** Material to process **
+--

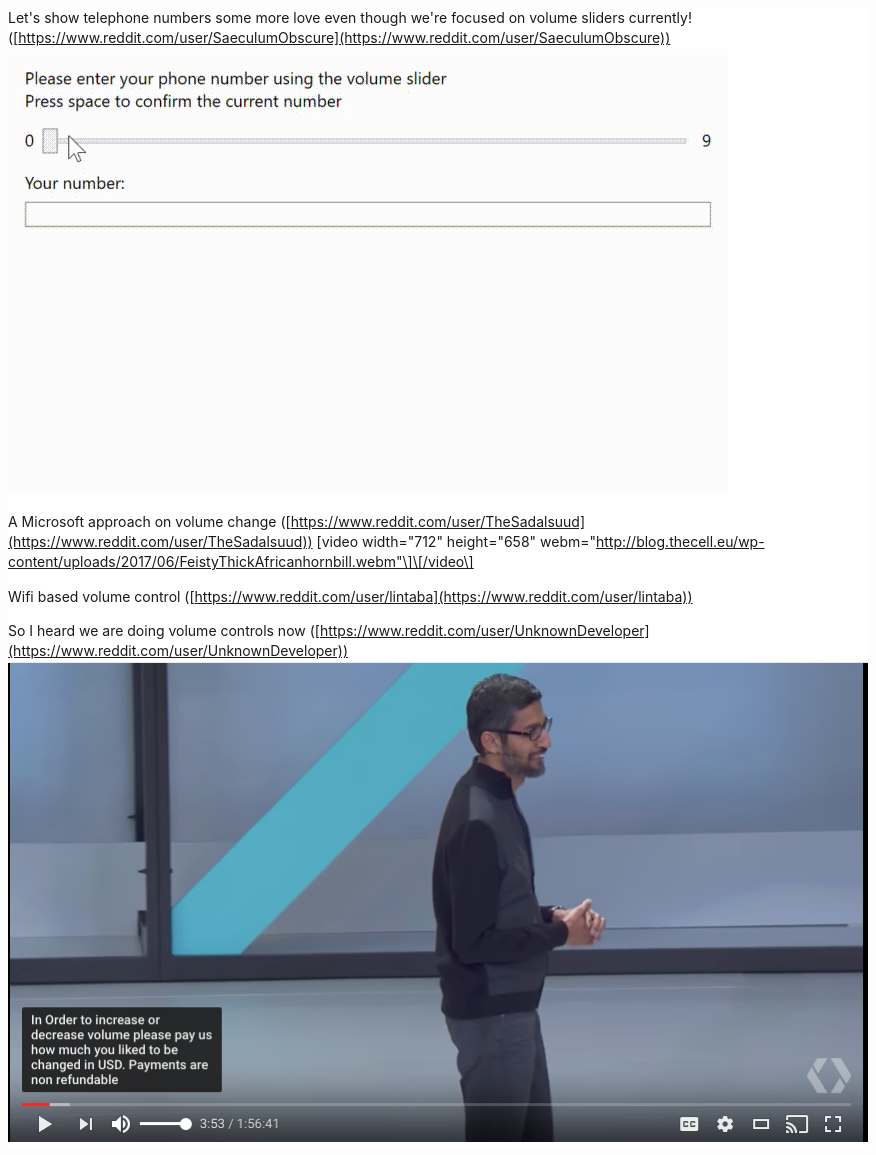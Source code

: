 Let's show telephone numbers some more love even though we're focused on volume sliders currently! ([https://www.reddit.com/user/SaeculumObscure](https://www.reddit.com/user/SaeculumObscure)) [![](./images/Sv8bGoj-Imgur.gif)](http://blog.thecell.eu/wp-content/uploads/2017/06/Sv8bGoj-Imgur.gif)

A Microsoft approach on volume change ([https://www.reddit.com/user/TheSadalsuud](https://www.reddit.com/user/TheSadalsuud)) \[video width="712" height="658" webm="http://blog.thecell.eu/wp-content/uploads/2017/06/FeistyThickAfricanhornbill.webm"\]\[/video\]

Wifi based volume control ([https://www.reddit.com/user/lintaba](https://www.reddit.com/user/lintaba))

<iframe width="560" height="315" src="https://www.youtube.com/embed/P5K83wlB5iw" frameborder="0" allowfullscreen></iframe>

So I heard we are doing volume controls now ([https://www.reddit.com/user/UnknownDeveloper](https://www.reddit.com/user/UnknownDeveloper)) [![](./images/xj3kie0ron1z.png)](http://blog.thecell.eu/wp-content/uploads/2017/06/xj3kie0ron1z.png)

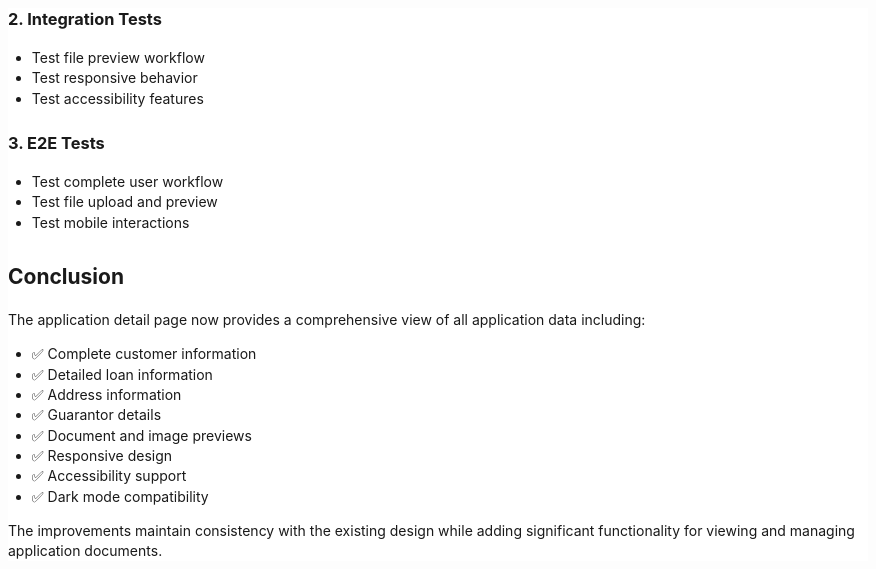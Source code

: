 ### 2. **Integration Tests**
- Test file preview workflow
- Test responsive behavior
- Test accessibility features

### 3. **E2E Tests**
- Test complete user workflow
- Test file upload and preview
- Test mobile interactions

## Conclusion

The application detail page now provides a comprehensive view of all application data including:
- ✅ Complete customer information
- ✅ Detailed loan information  
- ✅ Address information
- ✅ Guarantor details
- ✅ Document and image previews
- ✅ Responsive design
- ✅ Accessibility support
- ✅ Dark mode compatibility

The improvements maintain consistency with the existing design while adding significant functionality for viewing and managing application documents.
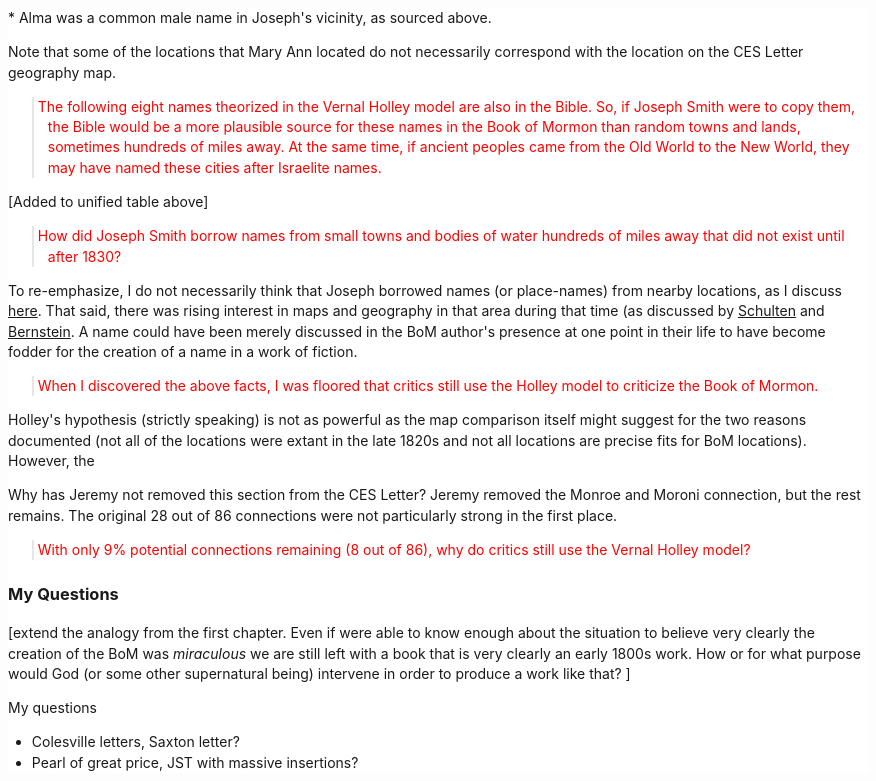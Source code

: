 \* Alma was a common male name in Joseph's vicinity, as sourced above.

Note that some of the locations that Mary Ann located do not necessarily correspond with the location on the CES Letter geography map.

> <span style="color:red; margin-left:-10px;"> The following eight names theorized in the Vernal Holley model are also in the Bible. So, if Joseph Smith were to copy them, the Bible would be a more plausible source for these names in the Book of Mormon than random towns and lands, sometimes hundreds of miles away. At the same time, if ancient peoples came from the Old World to the New World, they may have named these cities after Israelite names.

[Added to unified table above]

> <span style="color:red; margin-left:-10px;"> How did Joseph Smith borrow names from small towns and bodies of water hundreds of miles away that did not exist until after 1830?

To re-emphasize, I do not necessarily think that Joseph borrowed names (or place-names) from nearby locations, as I discuss [here](https://faenrandir.github.io/a_careful_examination/place-names-near-joseph-smith/). That said, there was rising interest in maps and geography in that area during that time (as discussed by [Schulten](https://search.worldcat.org/en/title/756577822) and [Bernstein](https://search.worldcat.org/en/title/63397180). A name could have been merely discussed in the BoM author's presence at one point in their life to have become fodder for the creation of a name in a work of fiction.

> <span style="color:red; margin-left:-10px;"> When I discovered the above facts, I was floored that critics still use the Holley model to criticize the Book of Mormon.

Holley's hypothesis (strictly speaking) is not as powerful as the map comparison itself might suggest for the two reasons documented (not all of the locations were extant in the late 1820s and not all locations are precise fits for BoM locations). However, the 



Why has Jeremy not removed this section from the CES Letter? Jeremy removed the Monroe and Moroni connection, but the rest remains. The original 28 out of 86 connections were not particularly strong in the first place.

> <span style="color:red; margin-left:-10px;"> With only 9% potential connections remaining (8 out of 86), why do critics still use the Vernal Holley model?

### My Questions

[extend the analogy from the first chapter. Even if were able to know enough about the situation to believe very clearly the creation of the BoM was _miraculous_ we are still left with a book that is very clearly an early 1800s work. How or for what purpose would God (or some other supernatural being) intervene in order to produce a work like that?
]

My questions

* Colesville letters, Saxton letter?
* Pearl of great price, JST with massive insertions?

[^fbon_similar_themes]: I asked chatgpt4o (2024-09-10) to find similarities between the first six verses of the FBoN, as quoted in the CES Letter, and the Book of Mormon. I validated that each verse was similar on some level as advertised (some or more similar than others).
    1. Verse 1: 3 Nephi 6:18-20 and Ether 8:24
    2. Verse 2: Mosiah 29:36-37
    3. Verse 3: Alma 8:9 and Alma 45:12
    4. Verse 4: Ether 9:4-6
    5. Verse 5: Ether 14:17-18
    6. Verse 6: Helaman 6:31 and Ether 11:7
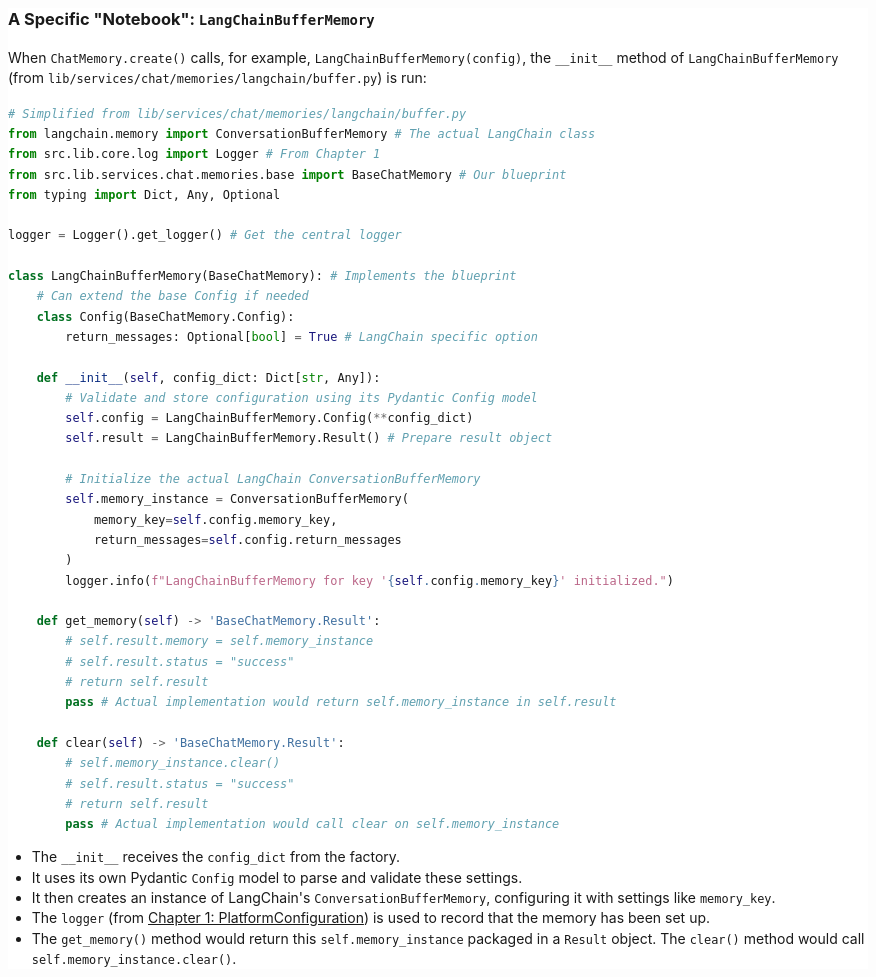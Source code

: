 ### A Specific "Notebook": `LangChainBufferMemory`

When `ChatMemory.create()` calls, for example, `LangChainBufferMemory(config)`, the `__init__` method of `LangChainBufferMemory` (from `lib/services/chat/memories/langchain/buffer.py`) is run:

```python
# Simplified from lib/services/chat/memories/langchain/buffer.py
from langchain.memory import ConversationBufferMemory # The actual LangChain class
from src.lib.core.log import Logger # From Chapter 1
from src.lib.services.chat.memories.base import BaseChatMemory # Our blueprint
from typing import Dict, Any, Optional

logger = Logger().get_logger() # Get the central logger

class LangChainBufferMemory(BaseChatMemory): # Implements the blueprint
    # Can extend the base Config if needed
    class Config(BaseChatMemory.Config):
        return_messages: Optional[bool] = True # LangChain specific option

    def __init__(self, config_dict: Dict[str, Any]):
        # Validate and store configuration using its Pydantic Config model
        self.config = LangChainBufferMemory.Config(**config_dict)
        self.result = LangChainBufferMemory.Result() # Prepare result object
        
        # Initialize the actual LangChain ConversationBufferMemory
        self.memory_instance = ConversationBufferMemory(
            memory_key=self.config.memory_key,
            return_messages=self.config.return_messages
        )
        logger.info(f"LangChainBufferMemory for key '{self.config.memory_key}' initialized.")

    def get_memory(self) -> 'BaseChatMemory.Result':
        # self.result.memory = self.memory_instance
        # self.result.status = "success"
        # return self.result
        pass # Actual implementation would return self.memory_instance in self.result

    def clear(self) -> 'BaseChatMemory.Result':
        # self.memory_instance.clear()
        # self.result.status = "success"
        # return self.result
        pass # Actual implementation would call clear on self.memory_instance
```
*   The `__init__` receives the `config_dict` from the factory.
*   It uses its own Pydantic `Config` model to parse and validate these settings.
*   It then creates an instance of LangChain's `ConversationBufferMemory`, configuring it with settings like `memory_key`.
*   The `logger` (from [Chapter 1: PlatformConfiguration](01_platformconfiguration_.md)) is used to record that the memory has been set up.
*   The `get_memory()` method would return this `self.memory_instance` packaged in a `Result` object. The `clear()` method would call `self.memory_instance.clear()`.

+--

** What you will do **
Which of the lines in the material above contain "Alma"? Copy each one out.

** Answer to the exercise **
: \* Alma was a common male name in Joseph's vicinity, as sourced above.
    3. Verse 3: Alma 8:9 and Alma 45:12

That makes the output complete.